In der Mitteilung der Stiftung heißt es weiter: "Der Menschenrechtler ist überzeugt, dass wirtschaftli­cher und sozialer Aufschwung ohne die Durchsetzung von Menschen- und politischen Rechten nicht zu nachhaltiger Entwicklung führen kann - und scheut sich deshalb nicht, auch die Geberländer des Nordens für ihre Zusammenarbeit mit autoritären Regimen zu kritisieren."

Im Zuge der demokratischen Öffnung Äthiopiens unter Premierminister Abiy Ahmed wählte die äthiopische Nationalversammlung Daniel Bekele im Juli 2019 zum Leiter der staatlichen äthiopischen Menschenrechts­kommission (EHRC). Bekele baute die Kommission um und setzte sich erfolgreich für eine größere Unabhängigkeit ein: Im Juli 2020 verabschiedete das Parlament eine entsprechende Gesetzesänderung, die der Behörde langfristig mehr Freiräume und finanzielle Autonomie einräumen soll.

Die Stiftung räumt ein, dass die politische Krise Äthiopiens und der Bürgerkrieg in der Tigray-Region im Norden des Landes auch einen Schatten auf Daniel Bekeles Arbeit geworfen hat. "Es ist nicht überraschend, dass die Kommission in diesem Kontext Kritik ausgesetzt gewesen ist", heißt es in der Mitteilung. Die  Kommission habe die schwierige Aufgabe, die Menschenrechtsverstöße der beteiligten Parteien in einer politisch stark aufgeheizten Atmosphäre fair zu beurteilen. Die Deutsche Afrika Stiftung hebt unter anderem hervor, dass die Kommission Verfehlungen der äthiopischen Sicherheitskräfte nach der Ermordung des Oromo-Aktivisten und Sängers Hachalu Hundessa im Juli 2020 und daraus folgenden Unruhen offen kritisiert habe. Auch habe sich die EHRC für einen fairen Umgang mit inhaftierten Oppositionspolitikern eingesetzt und zum Beispiel auf den Hungerstreik des Oppositionellen Jawar Mohammed aufmerksam gemacht. Daniel Bekele  thematisierte der Stiftung zufolge auch frühzeitig die eritreische Truppenpräsenz auf äthiopischem Staatsgebiet – bis dato ein Tabu in der politischen Diskussion. Dafür hätten neutrale  Beobachter Daniel Bekele "großen Respekt" bezeugt. Ähnlich positiv wurde sein Eingeständnis aufgenommen, dass ein Bericht der Menschenrechtskommission über die Verbrechen von TPLF-nahen Milizen in Mai Kadra im November 2020 als "einseitig wahrgenommen werden" könne.

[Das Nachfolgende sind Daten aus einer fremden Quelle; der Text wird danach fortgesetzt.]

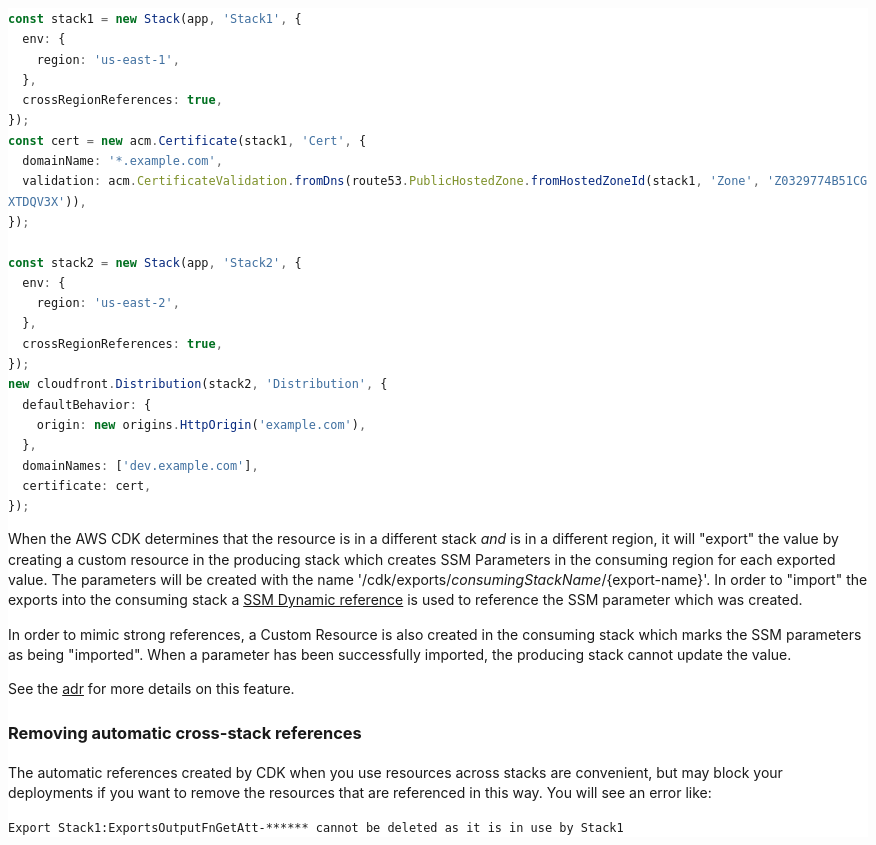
 ```ts
const stack1 = new Stack(app, 'Stack1', {
  env: {
    region: 'us-east-1',
  },
  crossRegionReferences: true,
});
const cert = new acm.Certificate(stack1, 'Cert', {
  domainName: '*.example.com',
  validation: acm.CertificateValidation.fromDns(route53.PublicHostedZone.fromHostedZoneId(stack1, 'Zone', 'Z0329774B51CGXTDQV3X')),
});

const stack2 = new Stack(app, 'Stack2', {
  env: {
    region: 'us-east-2',
  },
  crossRegionReferences: true,
});
new cloudfront.Distribution(stack2, 'Distribution', {
  defaultBehavior: {
    origin: new origins.HttpOrigin('example.com'),
  },
  domainNames: ['dev.example.com'],
  certificate: cert,
});
```

When the AWS CDK determines that the resource is in a different stack _and_ is in a different
region, it will "export" the value by creating a custom resource in the producing stack which
creates SSM Parameters in the consuming region for each exported value. The parameters will be
created with the name '/cdk/exports/${consumingStackName}/${export-name}'.
In order to "import" the exports into the consuming stack a [SSM Dynamic reference](https://docs.aws.amazon.com/AWSCloudFormation/latest/UserGuide/dynamic-references.html#dynamic-references-ssm)
is used to reference the SSM parameter which was created.

In order to mimic strong references, a Custom Resource is also created in the consuming
stack which marks the SSM parameters as being "imported". When a parameter has been successfully
imported, the producing stack cannot update the value.

See the [adr](https://github.com/aws/aws-cdk/blob/main/packages/aws-cdk-lib/core/adr/cross-region-stack-references.md)
for more details on this feature.

### Removing automatic cross-stack references

The automatic references created by CDK when you use resources across stacks
are convenient, but may block your deployments if you want to remove the
resources that are referenced in this way. You will see an error like:

```text
Export Stack1:ExportsOutputFnGetAtt-****** cannot be deleted as it is in use by Stack1
```


[`@aws-cdk/core.CustomResourceProvider`]: https://docs.aws.amazon.com/cdk/api/latest/docs/@aws-cdk_core.CustomResourceProvider.html
[`@aws-cdk/custom-resources`]: https://docs.aws.amazon.com/cdk/api/latest/docs/custom-resources-readme.html
[cfn-stack-output]: https://docs.aws.amazon.com/AWSCloudFormation/latest/UserGuide/outputs-section-structure.html
[cfn-parameters]: https://docs.aws.amazon.com/AWSCloudFormation/latest/UserGuide/parameters-section-structure.html
[cfn-pseudo-params]: https://docs.aws.amazon.com/AWSCloudFormation/latest/UserGuide/pseudo-parameter-reference.html
[cfn-resource-attributes]: https://docs.aws.amazon.com/AWSCloudFormation/latest/UserGuide/aws-product-attribute-reference.html
[creation-policy]: https://docs.aws.amazon.com/AWSCloudFormation/latest/UserGuide/aws-attribute-creationpolicy.html
[cfn-intrinsics]: https://docs.aws.amazon.com/AWSCloudFormation/latest/UserGuide/intrinsic-function-reference.html
[cfn-mappings]: https://docs.aws.amazon.com/AWSCloudFormation/latest/UserGuide/mappings-section-structure.html
[cfn-dynamic-references]: https://docs.aws.amazon.com/AWSCloudFormation/latest/UserGuide/dynamic-references.html
[cfn-transform]: https://docs.aws.amazon.com/AWSCloudFormation/latest/UserGuide/transform-section-structure.html
[cfn-resources]: https://docs.aws.amazon.com/AWSCloudFormation/latest/UserGuide/resources-section-structure.html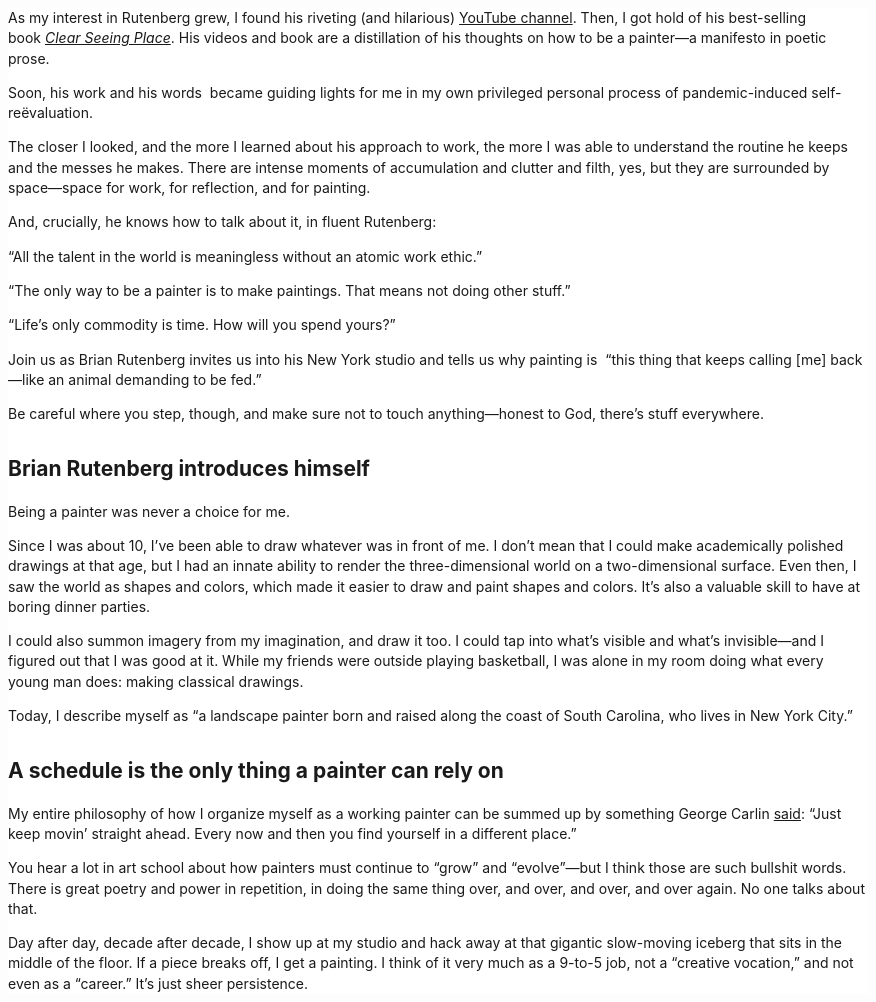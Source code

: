 As my interest in Rutenberg grew, I found his riveting (and hilarious) [YouTube channel](https://www.youtube.com/user/thomgains1727/videos). Then, I got hold of his best-selling book [_Clear Seeing Place_](https://www.goodreads.com/en/book/show/32720410-clear-seeing-place#:~:text=From%20the%20salt%20marshes%20and,a%20painter%20in%20intimate%20detail.). His videos and book are a distillation of his thoughts on how to be a painter—a manifesto in poetic prose.

Soon, his work and his words  became guiding lights for me in my own privileged personal process of pandemic-induced self-reëvaluation.

The closer I looked, and the more I learned about his approach to work, the more I was able to understand the routine he keeps and the messes he makes. There are intense moments of accumulation and clutter and filth, yes, but they are surrounded by space—space for work, for reflection, and for painting.

And, crucially, he knows how to talk about it, in fluent Rutenberg:

“All the talent in the world is meaningless without an atomic work ethic.”

“The only way to be a painter is to make paintings. That means not doing other stuff.”

“Life’s only commodity is time. How will you spend yours?”

Join us as Brian Rutenberg invites us into his New York studio and tells us why painting is  “this thing that keeps calling [me] back—like an animal demanding to be fed.”

Be careful where you step, though, and make sure not to touch anything—honest to God, there’s stuff everywhere.

## Brian Rutenberg introduces himself

Being a painter was never a choice for me.

Since I was about 10, I’ve been able to draw whatever was in front of me. I don’t mean that I could make academically polished drawings at that age, but I had an innate ability to render the three-dimensional world on a two-dimensional surface. Even then, I saw the world as shapes and colors, which made it easier to draw and paint shapes and colors. It’s also a valuable skill to have at boring dinner parties.

I could also summon imagery from my imagination, and draw it too. I could tap into what’s visible and what’s invisible—and I figured out that I was good at it. While my friends were outside playing basketball, I was alone in my room doing what every young man does: making classical drawings.

Today, I describe myself as “a landscape painter born and raised along the coast of South Carolina, who lives in New York City.”

## A schedule is the only thing a painter can rely on

My entire philosophy of how I organize myself as a working painter can be summed up by something George Carlin [said](https://www.goodreads.com/quotes/990929-my-advice-just-keep-movin-straight-ahead-every-now-and): “Just keep movin’ straight ahead. Every now and then you find yourself in a different place.”

You hear a lot in art school about how painters must continue to “grow” and “evolve”—but I think those are such bullshit words. There is great poetry and power in repetition, in doing the same thing over, and over, and over, and over again. No one talks about that.

Day after day, decade after decade, I show up at my studio and hack away at that gigantic slow-moving iceberg that sits in the middle of the floor. If a piece breaks off, I get a painting. I think of it very much as a 9-to-5 job, not a “creative vocation,” and not even as a “career.” It’s just sheer persistence.
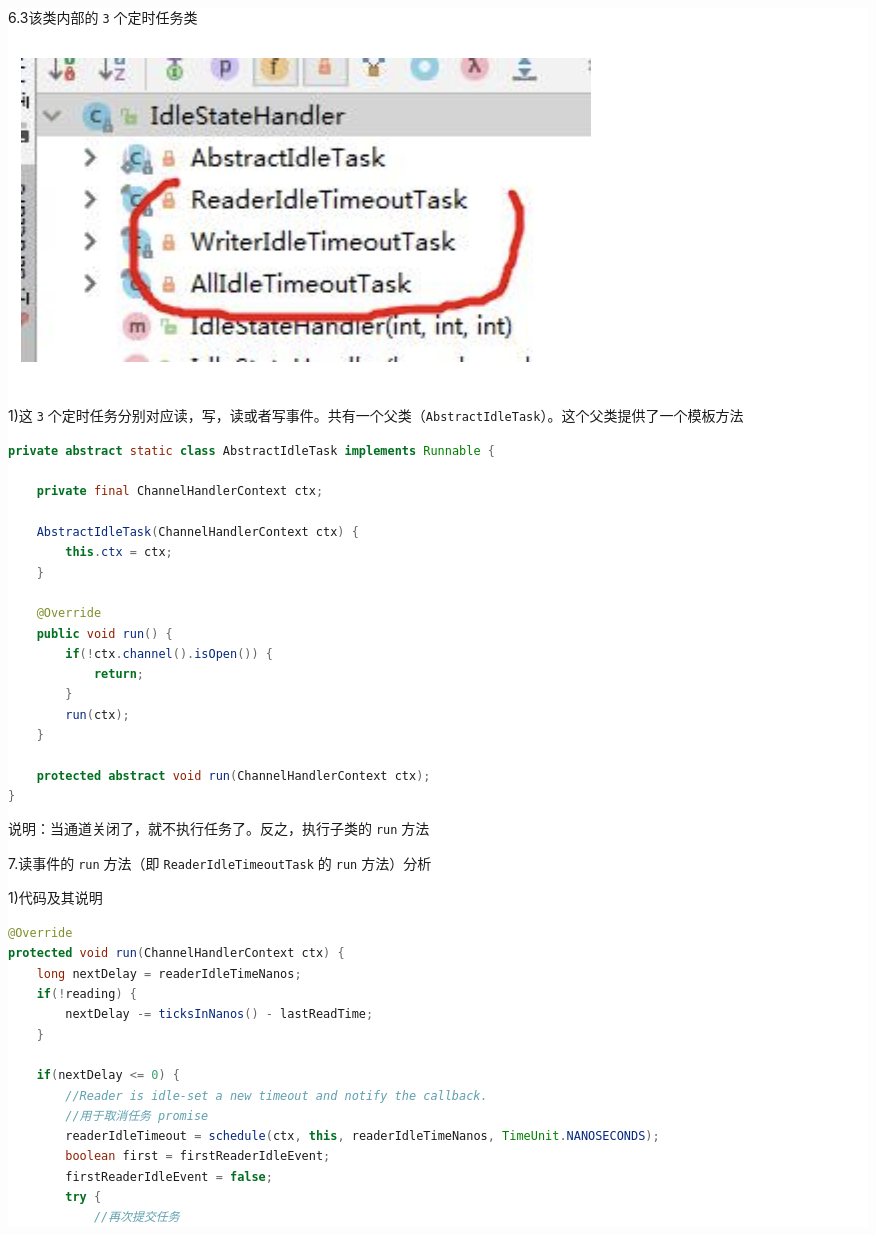 6.3该类内部的 `3` 个定时任务类

![](../_media/chapter10/chapter10_16.png)

1)这 `3` 个定时任务分别对应读，写，读或者写事件。共有一个父类（`AbstractIdleTask`）。这个父类提供了一个模板方法

```java
private abstract static class AbstractIdleTask implements Runnable {
    
    private final ChannelHandlerContext ctx;
    
    AbstractIdleTask(ChannelHandlerContext ctx) {
        this.ctx = ctx;
    }
    
    @Override
    public void run() {
        if(!ctx.channel().isOpen()) {
            return;
        }
        run(ctx);
    }
    
    protected abstract void run(ChannelHandlerContext ctx);
}
```

说明：当通道关闭了，就不执行任务了。反之，执行子类的 `run` 方法


7.读事件的 `run` 方法（即 `ReaderIdleTimeoutTask` 的 `run` 方法）分析

1)代码及其说明

```java
@Override
protected void run(ChannelHandlerContext ctx) {
    long nextDelay = readerIdleTimeNanos;
    if(!reading) {
        nextDelay -= ticksInNanos() - lastReadTime;
    }
    
    if(nextDelay <= 0) {
        //Reader is idle-set a new timeout and notify the callback.
        //用于取消任务 promise
        readerIdleTimeout = schedule(ctx, this, readerIdleTimeNanos, TimeUnit.NANOSECONDS);
        boolean first = firstReaderIdleEvent;
        firstReaderIdleEvent = false;
        try {
            //再次提交任务
```
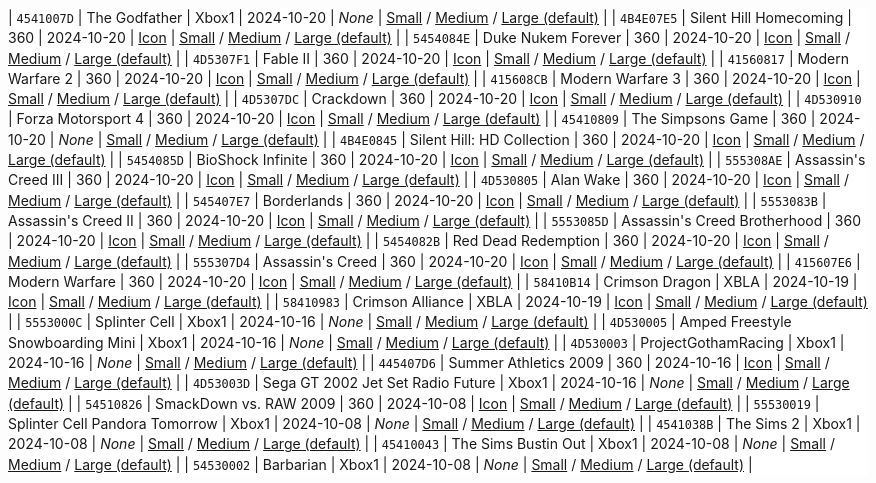 | `4541007D` | The Godfather | Xbox1 | 2024-10-20 | _None_ | [Small](Covers/4541007D/Small/) / [Medium](Covers/4541007D/Medium/) / [Large (default)](Covers/4541007D/Large/) |
| `4B4E07E5` | Silent Hill Homecoming | 360 | 2024-10-20 | [Icon](Icons/4B4E07E5.png) | [Small](Covers/4B4E07E5/Small/) / [Medium](Covers/4B4E07E5/Medium/) / [Large (default)](Covers/4B4E07E5/Large/) |
| `5454084E` | Duke Nukem Forever | 360 | 2024-10-20 | [Icon](Icons/5454084E.png) | [Small](Covers/5454084E/Small/) / [Medium](Covers/5454084E/Medium/) / [Large (default)](Covers/5454084E/Large/) |
| `4D5307F1` | Fable II | 360 | 2024-10-20 | [Icon](Icons/4D5307F1.png) | [Small](Covers/4D5307F1/Small/) / [Medium](Covers/4D5307F1/Medium/) / [Large (default)](Covers/4D5307F1/Large/) |
| `41560817` | Modern Warfare 2 | 360 | 2024-10-20 | [Icon](Icons/41560817.png) | [Small](Covers/41560817/Small/) / [Medium](Covers/41560817/Medium/) / [Large (default)](Covers/41560817/Large/) |
| `415608CB` | Modern Warfare 3 | 360 | 2024-10-20 | [Icon](Icons/415608CB.png) | [Small](Covers/415608CB/Small/) / [Medium](Covers/415608CB/Medium/) / [Large (default)](Covers/415608CB/Large/) |
| `4D5307DC` | Crackdown | 360 | 2024-10-20 | [Icon](Icons/4D5307DC.png) | [Small](Covers/4D5307DC/Small/) / [Medium](Covers/4D5307DC/Medium/) / [Large (default)](Covers/4D5307DC/Large/) |
| `4D530910` | Forza Motorsport 4 | 360 | 2024-10-20 | [Icon](Icons/4D530910.png) | [Small](Covers/4D530910/Small/) / [Medium](Covers/4D530910/Medium/) / [Large (default)](Covers/4D530910/Large/) |
| `45410809` | The Simpsons Game | 360 | 2024-10-20 | _None_ | [Small](Covers/45410809/Small/) / [Medium](Covers/45410809/Medium/) / [Large (default)](Covers/45410809/Large/) |
| `4B4E0845` | Silent Hill: HD Collection | 360 | 2024-10-20 | [Icon](Icons/4B4E0845.png) | [Small](Covers/4B4E0845/Small/) / [Medium](Covers/4B4E0845/Medium/) / [Large (default)](Covers/4B4E0845/Large/) |
| `5454085D` | BioShock Infinite | 360 | 2024-10-20 | [Icon](Icons/5454085D.png) | [Small](Covers/5454085D/Small/) / [Medium](Covers/5454085D/Medium/) / [Large (default)](Covers/5454085D/Large/) |
| `555308AE` | Assassin's Creed III | 360 | 2024-10-20 | [Icon](Icons/555308AE.png) | [Small](Covers/555308AE/Small/) / [Medium](Covers/555308AE/Medium/) / [Large (default)](Covers/555308AE/Large/) |
| `4D530805` | Alan Wake | 360 | 2024-10-20 | [Icon](Icons/4D530805.png) | [Small](Covers/4D530805/Small/) / [Medium](Covers/4D530805/Medium/) / [Large (default)](Covers/4D530805/Large/) |
| `545407E7` | Borderlands | 360 | 2024-10-20 | [Icon](Icons/545407E7.png) | [Small](Covers/545407E7/Small/) / [Medium](Covers/545407E7/Medium/) / [Large (default)](Covers/545407E7/Large/) |
| `5553083B` | Assassin's Creed II | 360 | 2024-10-20 | [Icon](Icons/5553083B.png) | [Small](Covers/5553083B/Small/) / [Medium](Covers/5553083B/Medium/) / [Large (default)](Covers/5553083B/Large/) |
| `5553085D` | Assassin's Creed Brotherhood | 360 | 2024-10-20 | [Icon](Icons/5553085D.png) | [Small](Covers/5553085D/Small/) / [Medium](Covers/5553085D/Medium/) / [Large (default)](Covers/5553085D/Large/) |
| `5454082B` | Red Dead Redemption | 360 | 2024-10-20 | [Icon](Icons/5454082B.png) | [Small](Covers/5454082B/Small/) / [Medium](Covers/5454082B/Medium/) / [Large (default)](Covers/5454082B/Large/) |
| `555307D4` | Assassin's Creed | 360 | 2024-10-20 | [Icon](Icons/555307D4.png) | [Small](Covers/555307D4/Small/) / [Medium](Covers/555307D4/Medium/) / [Large (default)](Covers/555307D4/Large/) |
| `415607E6` | Modern Warfare | 360 | 2024-10-20 | [Icon](Icons/415607E6.png) | [Small](Covers/415607E6/Small/) / [Medium](Covers/415607E6/Medium/) / [Large (default)](Covers/415607E6/Large/) |
| `58410B14` | Crimson Dragon | XBLA | 2024-10-19 | [Icon](Icons/58410B14.png) | [Small](Covers/58410B14/Small/) / [Medium](Covers/58410B14/Medium/) / [Large (default)](Covers/58410B14/Large/) |
| `58410983` | Crimson Alliance | XBLA | 2024-10-19 | [Icon](Icons/58410983.png) | [Small](Covers/58410983/Small/) / [Medium](Covers/58410983/Medium/) / [Large (default)](Covers/58410983/Large/) |
| `5553000C` | Splinter Cell | Xbox1 | 2024-10-16 | _None_ | [Small](Covers/5553000C/Small/) / [Medium](Covers/5553000C/Medium/) / [Large (default)](Covers/5553000C/Large/) |
| `4D530005` | Amped Freestyle Snowboarding Mini | Xbox1 | 2024-10-16 | _None_ | [Small](Covers/4D530005/Small/) / [Medium](Covers/4D530005/Medium/) / [Large (default)](Covers/4D530005/Large/) |
| `4D530003` | ProjectGothamRacing | Xbox1 | 2024-10-16 | _None_ | [Small](Covers/4D530003/Small/) / [Medium](Covers/4D530003/Medium/) / [Large (default)](Covers/4D530003/Large/) |
| `445407D6` | Summer Athletics 2009 | 360 | 2024-10-16 | [Icon](Icons/445407D6.png) | [Small](Covers/445407D6/Small/) / [Medium](Covers/445407D6/Medium/) / [Large (default)](Covers/445407D6/Large/) |
| `4D53003D` | Sega GT 2002  Jet Set Radio Future | Xbox1 | 2024-10-16 | _None_ | [Small](Covers/4D53003D/Small/) / [Medium](Covers/4D53003D/Medium/) / [Large (default)](Covers/4D53003D/Large/) |
| `54510826` | SmackDown vs. RAW 2009 | 360 | 2024-10-08 | [Icon](Icons/54510826.png) | [Small](Covers/54510826/Small/) / [Medium](Covers/54510826/Medium/) / [Large (default)](Covers/54510826/Large/) |
| `55530019` | Splinter Cell Pandora Tomorrow | Xbox1 | 2024-10-08 | _None_ | [Small](Covers/55530019/Small/) / [Medium](Covers/55530019/Medium/) / [Large (default)](Covers/55530019/Large/) |
| `4541038B` | The Sims 2 | Xbox1 | 2024-10-08 | _None_ | [Small](Covers/4541038B/Small/) / [Medium](Covers/4541038B/Medium/) / [Large (default)](Covers/4541038B/Large/) |
| `45410043` | The Sims Bustin Out | Xbox1 | 2024-10-08 | _None_ | [Small](Covers/45410043/Small/) / [Medium](Covers/45410043/Medium/) / [Large (default)](Covers/45410043/Large/) |
| `54530002` | Barbarian | Xbox1 | 2024-10-08 | _None_ | [Small](Covers/54530002/Small/) / [Medium](Covers/54530002/Medium/) / [Large (default)](Covers/54530002/Large/) |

Die Ermordung des Sängers Hachalu Hundessa zog massive Proteste nach sichBild: Reuters/Str

Aktuell arbeitet die EHRC  gemeinsam mit dem Hohen Kommissar für Menschenrechte der Vereinten Nationen an einem Bericht zu den im Zuge des Tigray-Konflikts von allen Seiten begangenen Verstößen gegen die Menschenrechte.

Die Preisverleihung ist im November in Berlin geplant. Traditionell wird die Auszeichnung in einer feierlichen Zeremonie von einem führenden Vertreter der deutschen Politik überreicht. Die federführende Deutsche Afrika Stiftung e.V. versteht sich als unparteiische Organisation und setzt sich für ein besseres Verständnis des Nachbarkontinents in Deutschland ein. Sie vergibt den Deutschen Afrika Preis seit 1993, unter anderen an die kenianische IT-Pionierin Juliana Rotich, den ugandischen Menschenrechtsanwalt Nicholas Opiyo und Südafrikas frühere Korruptionsbekämpferin und Ombudsfrau Thulisile Madonsela. Im Vorjahr war die somalische Friedensaktivistin Ilwad Elman geehrt worden.